BARRY TED MOSKOWITZ, Chief District Judge.

Defendant World Religious Relief, Inc. has filed a Motion to Dismiss or Transfer Plaintiff's Complaint for Improper Venue (28 U.S.C. § 1406(a)); or in the Alternative to Transfer for Convenience (28 U.S.C. § 1404(a)). For the reasons discussed below, Defendant's motion is DENIED.

I. BACKGROUND

Plaintiff Morris Cerullo World Evangelism, Inc. is a California corporation based in San Diego, California, whose business involves the broadcast of religious programming over various media outlets. ¶ 1.1 Defendant is a Michigan corporation based in Southfield, Michigan, that broadcasts television programming prepared by third parties over a network of cable and satellite television providers. ¶ 2. In 2011, Plaintiff and Defendant entered into an agreement where Plaintiff broadcast pre-recorded programing over Defendant's network in exchange for payment by Plaintiff to Defendant ("2011 agreement"). ¶ 7. Later that year, a dispute occurred as to monies owed for the 2011 agreement. ¶ 8. Plaintiff alleges that it attempted to resolve the dispute and that Defendant was unresponsive. ¶ 8. Based on Defendant's silence, Plaintiff believed the dispute had been resolved or abandoned by Defendant. ¶ 9.

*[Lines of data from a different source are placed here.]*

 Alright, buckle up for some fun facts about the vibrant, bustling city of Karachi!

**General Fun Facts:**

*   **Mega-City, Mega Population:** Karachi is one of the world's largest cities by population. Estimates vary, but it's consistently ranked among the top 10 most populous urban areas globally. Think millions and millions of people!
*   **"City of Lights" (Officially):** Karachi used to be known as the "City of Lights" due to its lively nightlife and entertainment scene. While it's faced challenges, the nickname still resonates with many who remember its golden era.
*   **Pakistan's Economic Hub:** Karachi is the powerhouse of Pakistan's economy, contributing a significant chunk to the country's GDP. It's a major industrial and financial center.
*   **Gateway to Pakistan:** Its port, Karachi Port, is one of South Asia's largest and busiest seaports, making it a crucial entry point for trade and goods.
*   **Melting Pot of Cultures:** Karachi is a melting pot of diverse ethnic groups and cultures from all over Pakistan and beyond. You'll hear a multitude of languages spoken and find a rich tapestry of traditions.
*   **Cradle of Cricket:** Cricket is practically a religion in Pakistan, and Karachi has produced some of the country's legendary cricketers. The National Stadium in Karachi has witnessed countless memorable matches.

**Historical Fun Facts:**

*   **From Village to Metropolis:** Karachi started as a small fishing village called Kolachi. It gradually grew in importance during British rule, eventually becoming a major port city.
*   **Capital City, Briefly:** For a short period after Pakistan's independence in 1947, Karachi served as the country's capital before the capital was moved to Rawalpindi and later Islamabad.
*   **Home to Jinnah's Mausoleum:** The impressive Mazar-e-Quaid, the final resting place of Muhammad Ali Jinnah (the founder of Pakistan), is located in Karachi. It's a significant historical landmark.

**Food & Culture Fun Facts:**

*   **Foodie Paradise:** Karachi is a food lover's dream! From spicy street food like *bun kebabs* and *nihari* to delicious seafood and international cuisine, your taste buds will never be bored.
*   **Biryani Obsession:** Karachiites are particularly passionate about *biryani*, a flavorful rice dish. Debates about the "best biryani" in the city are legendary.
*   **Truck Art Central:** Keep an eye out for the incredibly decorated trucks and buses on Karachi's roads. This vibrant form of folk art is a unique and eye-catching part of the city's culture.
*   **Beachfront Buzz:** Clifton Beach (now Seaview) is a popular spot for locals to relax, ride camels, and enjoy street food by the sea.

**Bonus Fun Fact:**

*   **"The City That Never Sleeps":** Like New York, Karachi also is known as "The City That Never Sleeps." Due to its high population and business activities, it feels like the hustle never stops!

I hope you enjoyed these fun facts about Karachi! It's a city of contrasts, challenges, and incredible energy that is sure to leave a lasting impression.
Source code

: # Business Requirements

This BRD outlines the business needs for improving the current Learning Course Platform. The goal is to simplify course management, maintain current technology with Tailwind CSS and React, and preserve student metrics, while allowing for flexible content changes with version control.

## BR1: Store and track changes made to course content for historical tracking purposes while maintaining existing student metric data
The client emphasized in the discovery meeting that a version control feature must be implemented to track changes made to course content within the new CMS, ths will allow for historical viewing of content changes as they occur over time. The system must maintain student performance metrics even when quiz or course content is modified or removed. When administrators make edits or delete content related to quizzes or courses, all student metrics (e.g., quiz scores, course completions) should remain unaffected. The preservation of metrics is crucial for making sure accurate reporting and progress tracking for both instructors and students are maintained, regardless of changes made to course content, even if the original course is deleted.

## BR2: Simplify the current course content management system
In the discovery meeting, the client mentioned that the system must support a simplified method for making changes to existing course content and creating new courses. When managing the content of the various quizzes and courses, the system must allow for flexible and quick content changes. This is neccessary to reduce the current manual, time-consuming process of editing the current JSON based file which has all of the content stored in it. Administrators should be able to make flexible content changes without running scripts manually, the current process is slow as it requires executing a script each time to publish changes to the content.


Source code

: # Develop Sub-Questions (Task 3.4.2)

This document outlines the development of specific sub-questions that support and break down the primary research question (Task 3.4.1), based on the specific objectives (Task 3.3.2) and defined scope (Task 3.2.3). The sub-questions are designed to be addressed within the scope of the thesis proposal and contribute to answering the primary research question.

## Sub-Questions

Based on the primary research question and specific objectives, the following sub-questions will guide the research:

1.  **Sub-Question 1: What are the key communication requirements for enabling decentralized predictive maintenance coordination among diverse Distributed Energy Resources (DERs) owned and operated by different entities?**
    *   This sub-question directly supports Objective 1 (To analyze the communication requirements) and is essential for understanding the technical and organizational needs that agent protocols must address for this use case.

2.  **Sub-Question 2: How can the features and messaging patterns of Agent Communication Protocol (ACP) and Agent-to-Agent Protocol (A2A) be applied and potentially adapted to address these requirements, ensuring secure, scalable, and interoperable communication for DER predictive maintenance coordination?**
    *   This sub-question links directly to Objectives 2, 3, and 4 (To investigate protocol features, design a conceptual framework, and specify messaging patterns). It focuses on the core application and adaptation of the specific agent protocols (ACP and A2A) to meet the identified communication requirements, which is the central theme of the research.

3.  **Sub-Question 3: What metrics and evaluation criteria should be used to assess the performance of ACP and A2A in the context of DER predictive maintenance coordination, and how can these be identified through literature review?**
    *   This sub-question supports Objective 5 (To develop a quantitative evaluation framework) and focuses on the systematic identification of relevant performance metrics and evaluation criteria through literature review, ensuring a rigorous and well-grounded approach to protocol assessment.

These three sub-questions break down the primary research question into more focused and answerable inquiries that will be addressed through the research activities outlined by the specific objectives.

In 2013, Plaintiff's agent, The Cerullo Group, Inc., began negotiating a new contract with Defendant's agent and media broker, Word Media, for future television broadcasts. ¶ 10. Word Media is based in Arlington, Texas. Complaint Exhibit 1. Neither Defendant nor Word Media ever claimed that the 2011 dispute was outstanding during these negotiations. ¶ 11. When The Cerullo Group specifically asked Word Media about the standing of Plaintiff's account, Word Media's general manager assured the Cerullo Group that Plaintiff was in "good standing." ¶ 11.

On or about May 22, 2013, the parties' agents entered into a written contract where Defendant would broadcast Plaintiff's recordings for one year, five times per week, at a cost of $2,000 per broadcast ("2013 agreement"). ¶ 14. Pursuant to the 2013 agreement, Plaintiff paid Defendant $17,000 to begin broadcasting Plaintiff's programming in June 2013. ¶ 15.

Defendant subsequently informed Plaintiff that its $17,000 payment would not be credited towards the 2013 agreement, but would rather apply to the balance allegedly owed under the 2011 agreement. ¶ 16. Defendant further indicated that no programming would be aired unless Plaintiff paid the full amount of the 2011 dispute balance as well as the $17,000 advance required by the 2013 agreement. ¶ 16. Defendant was scheduled to begin broadcasting Plaintiff's programming under the 2013 agreement on June 17, 2013, but failed to do so. ¶ 18. Plaintiff alleges that Defendant negotiated the 2013 agreement with Plaintiff in bad faith, and used the false promise of future broadcasts to obtain monies allegedly due from the 2011 agreement. ¶ 13.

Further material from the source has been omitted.